(Entries taken from a collection)
◇ ◇ ◇ ◇ ◇

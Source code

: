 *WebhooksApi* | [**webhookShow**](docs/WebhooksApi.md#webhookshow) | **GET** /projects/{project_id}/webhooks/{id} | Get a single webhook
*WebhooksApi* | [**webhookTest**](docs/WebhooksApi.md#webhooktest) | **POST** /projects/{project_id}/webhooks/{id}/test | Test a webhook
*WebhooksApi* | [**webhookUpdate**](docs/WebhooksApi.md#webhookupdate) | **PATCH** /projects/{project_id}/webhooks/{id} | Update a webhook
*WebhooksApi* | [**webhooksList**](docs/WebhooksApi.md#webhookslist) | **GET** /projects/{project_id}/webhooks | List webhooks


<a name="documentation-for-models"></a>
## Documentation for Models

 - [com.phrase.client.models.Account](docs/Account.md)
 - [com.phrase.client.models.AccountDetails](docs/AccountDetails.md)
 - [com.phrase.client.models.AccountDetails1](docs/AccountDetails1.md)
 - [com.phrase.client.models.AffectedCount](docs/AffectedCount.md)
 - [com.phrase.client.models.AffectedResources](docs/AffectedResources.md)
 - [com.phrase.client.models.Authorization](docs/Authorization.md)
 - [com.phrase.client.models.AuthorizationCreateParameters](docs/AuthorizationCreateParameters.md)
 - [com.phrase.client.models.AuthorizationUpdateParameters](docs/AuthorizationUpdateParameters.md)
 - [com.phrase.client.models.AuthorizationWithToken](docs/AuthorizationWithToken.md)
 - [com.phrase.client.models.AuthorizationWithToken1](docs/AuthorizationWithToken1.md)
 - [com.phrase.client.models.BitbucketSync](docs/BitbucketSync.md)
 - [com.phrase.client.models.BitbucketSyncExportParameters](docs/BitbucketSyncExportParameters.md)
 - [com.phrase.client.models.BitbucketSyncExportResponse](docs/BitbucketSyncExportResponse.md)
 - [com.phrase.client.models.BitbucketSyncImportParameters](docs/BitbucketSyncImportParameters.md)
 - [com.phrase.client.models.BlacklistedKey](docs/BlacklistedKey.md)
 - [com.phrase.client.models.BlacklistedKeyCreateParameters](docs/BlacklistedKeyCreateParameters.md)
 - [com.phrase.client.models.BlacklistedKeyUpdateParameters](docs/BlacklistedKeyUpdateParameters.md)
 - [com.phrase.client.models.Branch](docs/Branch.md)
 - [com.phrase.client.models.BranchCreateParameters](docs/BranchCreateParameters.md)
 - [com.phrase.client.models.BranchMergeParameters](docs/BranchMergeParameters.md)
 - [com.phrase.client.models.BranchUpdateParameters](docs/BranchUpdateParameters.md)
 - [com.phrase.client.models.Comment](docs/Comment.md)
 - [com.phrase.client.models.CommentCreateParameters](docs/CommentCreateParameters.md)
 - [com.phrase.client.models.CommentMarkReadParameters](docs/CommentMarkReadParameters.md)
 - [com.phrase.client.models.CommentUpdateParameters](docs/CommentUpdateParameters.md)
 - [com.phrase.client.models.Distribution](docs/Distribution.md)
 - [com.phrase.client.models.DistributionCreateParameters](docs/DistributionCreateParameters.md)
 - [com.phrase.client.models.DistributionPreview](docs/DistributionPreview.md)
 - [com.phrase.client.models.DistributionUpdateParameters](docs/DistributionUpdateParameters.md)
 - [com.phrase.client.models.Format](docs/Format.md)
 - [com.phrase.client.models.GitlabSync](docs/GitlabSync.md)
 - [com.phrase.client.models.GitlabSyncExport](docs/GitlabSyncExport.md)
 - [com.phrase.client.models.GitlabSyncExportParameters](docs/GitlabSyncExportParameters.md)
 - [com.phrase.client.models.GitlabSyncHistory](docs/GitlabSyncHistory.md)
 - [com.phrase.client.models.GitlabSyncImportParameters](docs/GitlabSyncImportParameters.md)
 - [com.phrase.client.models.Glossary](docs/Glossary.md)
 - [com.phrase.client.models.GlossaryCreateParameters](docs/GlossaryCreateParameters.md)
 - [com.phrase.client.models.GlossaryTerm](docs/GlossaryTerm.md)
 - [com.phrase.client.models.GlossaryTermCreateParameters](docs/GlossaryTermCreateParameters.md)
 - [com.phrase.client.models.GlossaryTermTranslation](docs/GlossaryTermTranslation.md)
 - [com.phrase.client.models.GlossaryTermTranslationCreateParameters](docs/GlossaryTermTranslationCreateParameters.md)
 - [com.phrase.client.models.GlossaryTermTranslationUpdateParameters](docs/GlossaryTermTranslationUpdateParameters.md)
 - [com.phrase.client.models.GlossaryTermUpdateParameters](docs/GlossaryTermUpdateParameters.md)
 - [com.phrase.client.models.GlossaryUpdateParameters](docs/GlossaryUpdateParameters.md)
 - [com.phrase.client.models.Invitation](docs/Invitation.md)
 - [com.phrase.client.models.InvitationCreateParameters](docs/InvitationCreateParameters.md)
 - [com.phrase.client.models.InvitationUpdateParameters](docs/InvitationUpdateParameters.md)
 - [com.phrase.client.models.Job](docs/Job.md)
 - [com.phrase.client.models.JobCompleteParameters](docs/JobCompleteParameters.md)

◇ ◇ ◇ ◇ ◇

▶ **What the task requires**
Retype each line of the data exactly as it reads.

▶ **Task response**
Source code

: *WebhooksApi* | [**webhookShow**](docs/WebhooksApi.md#webhookshow) | **GET** /projects/{project_id}/webhooks/{id} | Get a single webhook
*WebhooksApi* | [**webhookTest**](docs/WebhooksApi.md#webhooktest) | **POST** /projects/{project_id}/webhooks/{id}/test | Test a webhook
*WebhooksApi* | [**webhookUpdate**](docs/WebhooksApi.md#webhookupdate) | **PATCH** /projects/{project_id}/webhooks/{id} | Update a webhook
*WebhooksApi* | [**webhooksList**](docs/WebhooksApi.md#webhookslist) | **GET** /projects/{project_id}/webhooks | List webhooks


<a name="documentation-for-models"></a>
## Documentation for Models

 - [com.phrase.client.models.Account](docs/Account.md)
 - [com.phrase.client.models.AccountDetails](docs/AccountDetails.md)
 - [com.phrase.client.models.AccountDetails1](docs/AccountDetails1.md)
 - [com.phrase.client.models.AffectedCount](docs/AffectedCount.md)
 - [com.phrase.client.models.AffectedResources](docs/AffectedResources.md)
 - [com.phrase.client.models.Authorization](docs/Authorization.md)
 - [com.phrase.client.models.AuthorizationCreateParameters](docs/AuthorizationCreateParameters.md)
 - [com.phrase.client.models.AuthorizationUpdateParameters](docs/AuthorizationUpdateParameters.md)
 - [com.phrase.client.models.AuthorizationWithToken](docs/AuthorizationWithToken.md)
 - [com.phrase.client.models.AuthorizationWithToken1](docs/AuthorizationWithToken1.md)
 - [com.phrase.client.models.BitbucketSync](docs/BitbucketSync.md)
 - [com.phrase.client.models.BitbucketSyncExportParameters](docs/BitbucketSyncExportParameters.md)
 - [com.phrase.client.models.BitbucketSyncExportResponse](docs/BitbucketSyncExportResponse.md)
 - [com.phrase.client.models.BitbucketSyncImportParameters](docs/BitbucketSyncImportParameters.md)
 - [com.phrase.client.models.BlacklistedKey](docs/BlacklistedKey.md)
 - [com.phrase.client.models.BlacklistedKeyCreateParameters](docs/BlacklistedKeyCreateParameters.md)
 - [com.phrase.client.models.BlacklistedKeyUpdateParameters](docs/BlacklistedKeyUpdateParameters.md)
 - [com.phrase.client.models.Branch](docs/Branch.md)
 - [com.phrase.client.models.BranchCreateParameters](docs/BranchCreateParameters.md)
 - [com.phrase.client.models.BranchMergeParameters](docs/BranchMergeParameters.md)
 - [com.phrase.client.models.BranchUpdateParameters](docs/BranchUpdateParameters.md)
 - [com.phrase.client.models.Comment](docs/Comment.md)
 - [com.phrase.client.models.CommentCreateParameters](docs/CommentCreateParameters.md)
 - [com.phrase.client.models.CommentMarkReadParameters](docs/CommentMarkReadParameters.md)
 - [com.phrase.client.models.CommentUpdateParameters](docs/CommentUpdateParameters.md)
 - [com.phrase.client.models.Distribution](docs/Distribution.md)
 - [com.phrase.client.models.DistributionCreateParameters](docs/DistributionCreateParameters.md)
 - [com.phrase.client.models.DistributionPreview](docs/DistributionPreview.md)
 - [com.phrase.client.models.DistributionUpdateParameters](docs/DistributionUpdateParameters.md)
 - [com.phrase.client.models.Format](docs/Format.md)
 - [com.phrase.client.models.GitlabSync](docs/GitlabSync.md)
 - [com.phrase.client.models.GitlabSyncExport](docs/GitlabSyncExport.md)
 - [com.phrase.client.models.GitlabSyncExportParameters](docs/GitlabSyncExportParameters.md)
 - [com.phrase.client.models.GitlabSyncHistory](docs/GitlabSyncHistory.md)
 - [com.phrase.client.models.GitlabSyncImportParameters](docs/GitlabSyncImportParameters.md)
 - [com.phrase.client.models.Glossary](docs/Glossary.md)
 - [com.phrase.client.models.GlossaryCreateParameters](docs/GlossaryCreateParameters.md)
 - [com.phrase.client.models.GlossaryTerm](docs/GlossaryTerm.md)
 - [com.phrase.client.models.GlossaryTermCreateParameters](docs/GlossaryTermCreateParameters.md)
 - [com.phrase.client.models.GlossaryTermTranslation](docs/GlossaryTermTranslation.md)
 - [com.phrase.client.models.GlossaryTermTranslationCreateParameters](docs/GlossaryTermTranslationCreateParameters.md)
 - [com.phrase.client.models.GlossaryTermTranslationUpdateParameters](docs/GlossaryTermTranslationUpdateParameters.md)
 - [com.phrase.client.models.GlossaryTermUpdateParameters](docs/GlossaryTermUpdateParameters.md)
 - [com.phrase.client.models.GlossaryUpdateParameters](docs/GlossaryUpdateParameters.md)
 - [com.phrase.client.models.Invitation](docs/Invitation.md)
 - [com.phrase.client.models.InvitationCreateParameters](docs/InvitationCreateParameters.md)
 - [com.phrase.client.models.InvitationUpdateParameters](docs/InvitationUpdateParameters.md)
 - [com.phrase.client.models.Job](docs/Job.md)
 - [com.phrase.client.models.JobCompleteParameters](docs/JobCompleteParameters.md)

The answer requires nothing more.